*** Block opens ***
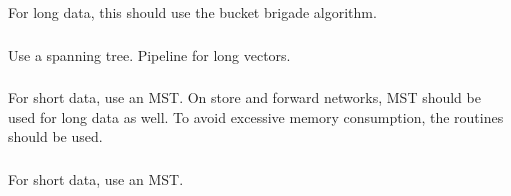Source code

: \documentclass{article}
\begin{document}
For long data, this should use the bucket brigade algorithm.

\subsubsection{}
Use a spanning tree.  Pipeline for long vectors.

\subsubsection{}
For short data, use an MST. On store and forward networks, MST should be used
for long data as well.  To avoid excessive memory consumption, the
 routines should be used.

\subsubsection{}
For short data, use an MST. 
\end{document}
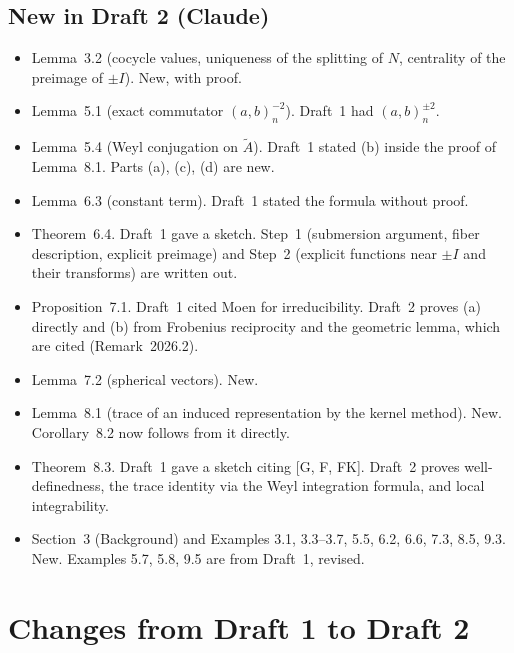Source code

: \documentclass[12pt,letterpaper]{article}
\newcommand{\At}{\widetilde A}
\begin{document}
\subsection{New in Draft 2 (Claude)}
\begin{itemize}[leftmargin=*]
\item Lemma~3.2 (cocycle values, uniqueness of the splitting of $N$,
  centrality of the preimage of $\pm I$). New, with proof.
\item Lemma~5.1 (exact commutator $(a,b)_n^{-2}$). Draft~1 had
  $(a,b)_n^{\pm2}$.
\item Lemma~5.4 (Weyl conjugation on $\At$). Draft~1 stated (b) inside
  the proof of Lemma~8.1. Parts (a), (c), (d) are new.
\item Lemma~6.3 (constant term). Draft~1 stated the formula without
  proof.
\item Theorem~6.4. Draft~1 gave a sketch. Step~1 (submersion argument,
  fiber description, explicit preimage) and Step~2 (explicit functions
  near $\pm I$ and their transforms) are written out.
\item Proposition~7.1. Draft~1 cited Moen for irreducibility. Draft~2
  proves (a) directly and (b) from Frobenius reciprocity and the
  geometric lemma, which are cited (Remark~2026.2).
\item Lemma~7.2 (spherical vectors). New.
\item Lemma~8.1 (trace of an induced representation by the kernel
  method). New. Corollary~8.2 now follows from it directly.
\item Theorem~8.3. Draft~1 gave a sketch citing [G, F, FK]. Draft~2
  proves well-definedness, the trace identity via the Weyl integration
  formula, and local integrability.
\item Section~3 (Background) and Examples 3.1, 3.3--3.7, 5.5, 6.2, 6.6,
  7.3, 8.5, 9.3. New. Examples 5.7, 5.8, 9.5 are from Draft~1, revised.
\end{itemize}

\section{Changes from Draft 1 to Draft 2}
\end{document}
*** Block closes ***
ABOUT THIS TASK: Begin with the line containing "the formula without" and repeat each line exactly until the records above end.

RESULT OF THE TASK:
\item Lemma~6.3 (constant term). Draft~1 stated the formula without
  proof.
\item Theorem~6.4. Draft~1 gave a sketch. Step~1 (submersion argument,
  fiber description, explicit preimage) and Step~2 (explicit functions
  near $\pm I$ and their transforms) are written out.
\item Proposition~7.1. Draft~1 cited Moen for irreducibility. Draft~2
  proves (a) directly and (b) from Frobenius reciprocity and the
  geometric lemma, which are cited (Remark~2026.2).
\item Lemma~7.2 (spherical vectors). New.
\item Lemma~8.1 (trace of an induced representation by the kernel
  method). New. Corollary~8.2 now follows from it directly.
\item Theorem~8.3. Draft~1 gave a sketch citing [G, F, FK]. Draft~2
  proves well-definedness, the trace identity via the Weyl integration
  formula, and local integrability.
\item Section~3 (Background) and Examples 3.1, 3.3--3.7, 5.5, 6.2, 6.6,
  7.3, 8.5, 9.3. New. Examples 5.7, 5.8, 9.5 are from Draft~1, revised.
\end{itemize}

\section{Changes from Draft 1 to Draft 2}
\end{document}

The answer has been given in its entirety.